“The case was largely based on this inside guy [Libyan defector Abdul Majid Giaka]. It wasn’t until the trial that I learned this guy was a nut-job and that the CIA had absolutely no confidence in him and that they knew he was a liar. The CIA and the FBI kept the State Department in the dark. It worked for them for us to be fully committed to the theory that Libya was responsible.”
Michael Scharf — Director of the Frederick K. Cox International Law Center at Case Western Reserve University School of Law
“I regard the Lockerbie verdict against Megrahi as a ‘Grand Monument to Human Stupidity’. Indeed, the written opinion of the Lockerbie judges is a remarkable document that claims an ‘honoured place in the history of British miscarriages of justice.’ If the [SCCRC] Commission accepts the application for a full review, the infamous Zeist verdict doesn’t have a snowball’s chance in hell of surviving.”
INTEL TODAY — July 5 2017
On January 31, 2001, the Scottish Court in the Netherlands rendered its verdict in the Pan Am 103 bombing trial. The court found one of the two Libyan defendants, Al Amin Fhima, not guilty and he was immediately returned to Libya where he received a hero’s welcome.
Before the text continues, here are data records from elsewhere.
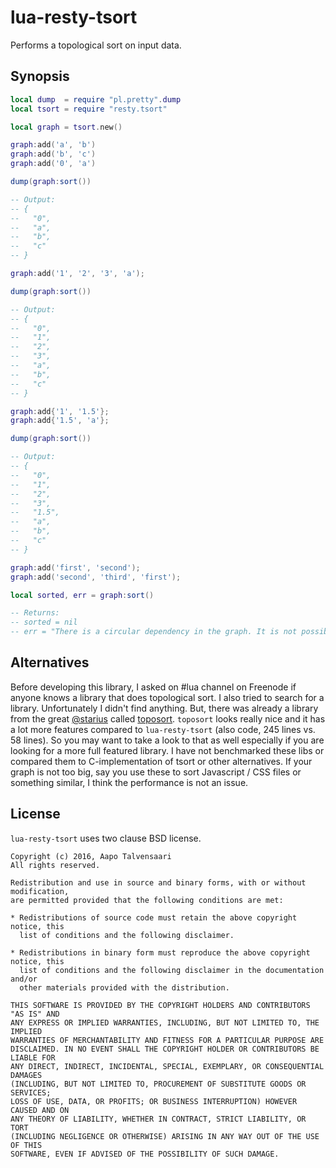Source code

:# lua-resty-tsort

Performs a topological sort on input data.

## Synopsis

```lua
local dump  = require "pl.pretty".dump
local tsort = require "resty.tsort"

local graph = tsort.new()

graph:add('a', 'b')
graph:add('b', 'c')
graph:add('0', 'a')

dump(graph:sort())

-- Output:
-- {
--   "0",
--   "a",
--   "b",
--   "c"
-- }

graph:add('1', '2', '3', 'a');

dump(graph:sort())

-- Output:
-- {
--   "0",
--   "1",
--   "2",
--   "3",
--   "a",
--   "b",
--   "c"
-- }

graph:add{'1', '1.5'};
graph:add{'1.5', 'a'};

dump(graph:sort())

-- Output:
-- {
--   "0",
--   "1",
--   "2",
--   "3",
--   "1.5",
--   "a",
--   "b",
--   "c"
-- }

graph:add('first', 'second');
graph:add('second', 'third', 'first');

local sorted, err = graph:sort()

-- Returns:
-- sorted = nil
-- err = "There is a circular dependency in the graph. It is not possible to derive a topological sort."
```

## Alternatives

Before developing this library, I asked on #lua channel on Freenode if anyone knows a library that does
topological sort. I also tried to search for a library. Unfortunately I didn't find anything. But, there
was already a library from the great [@starius](https://github.com/starius) called [toposort](https://github.com/starius/toposort/).
`toposort` looks really nice and it has a lot more features compared to `lua-resty-tsort` (also code, 245 lines vs. 58 lines).
So you may want to take a look to that as well especially if you are looking for a more full featured library.
I have not benchmarked these libs or compared them to C-implementation of tsort or other alternatives. If your graph
is not too big, say you use these to sort Javascript / CSS files or something similar, I think the performance
is not an issue.

## License

`lua-resty-tsort` uses two clause BSD license.

```
Copyright (c) 2016, Aapo Talvensaari
All rights reserved.

Redistribution and use in source and binary forms, with or without modification,
are permitted provided that the following conditions are met:

* Redistributions of source code must retain the above copyright notice, this
  list of conditions and the following disclaimer.

* Redistributions in binary form must reproduce the above copyright notice, this
  list of conditions and the following disclaimer in the documentation and/or
  other materials provided with the distribution.

THIS SOFTWARE IS PROVIDED BY THE COPYRIGHT HOLDERS AND CONTRIBUTORS "AS IS" AND
ANY EXPRESS OR IMPLIED WARRANTIES, INCLUDING, BUT NOT LIMITED TO, THE IMPLIED
WARRANTIES OF MERCHANTABILITY AND FITNESS FOR A PARTICULAR PURPOSE ARE
DISCLAIMED. IN NO EVENT SHALL THE COPYRIGHT HOLDER OR CONTRIBUTORS BE LIABLE FOR
ANY DIRECT, INDIRECT, INCIDENTAL, SPECIAL, EXEMPLARY, OR CONSEQUENTIAL DAMAGES
(INCLUDING, BUT NOT LIMITED TO, PROCUREMENT OF SUBSTITUTE GOODS OR SERVICES;
LOSS OF USE, DATA, OR PROFITS; OR BUSINESS INTERRUPTION) HOWEVER CAUSED AND ON
ANY THEORY OF LIABILITY, WHETHER IN CONTRACT, STRICT LIABILITY, OR TORT
(INCLUDING NEGLIGENCE OR OTHERWISE) ARISING IN ANY WAY OUT OF THE USE OF THIS
SOFTWARE, EVEN IF ADVISED OF THE POSSIBILITY OF SUCH DAMAGE.
```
It found the other defendant, Abdelbaset al-Megrahi, guilty of murder and sentenced him to a minimum of 20 years imprisonment in Berlinie prison in Scotland. The verdict did not, however, implicate those higher up in the Libyan government, nor did it rule out the possible involvement of Iran in the bombing.
Moreover, although the decision to convict Al-Megrahi was unanimous, the judgment indicates that it had been a close call, with the three judges acknowledging that the prosecution’s case had “uncertainties and qualifications” and that key witnesses had repeatedly lied.
Indeed, portions of the judgment read as though the text had been drafted for a “not proven” verdict, which is used under Scottish law when the court is convinced of guilt but the evidence does not rise to the level of “beyond reasonable doubt.”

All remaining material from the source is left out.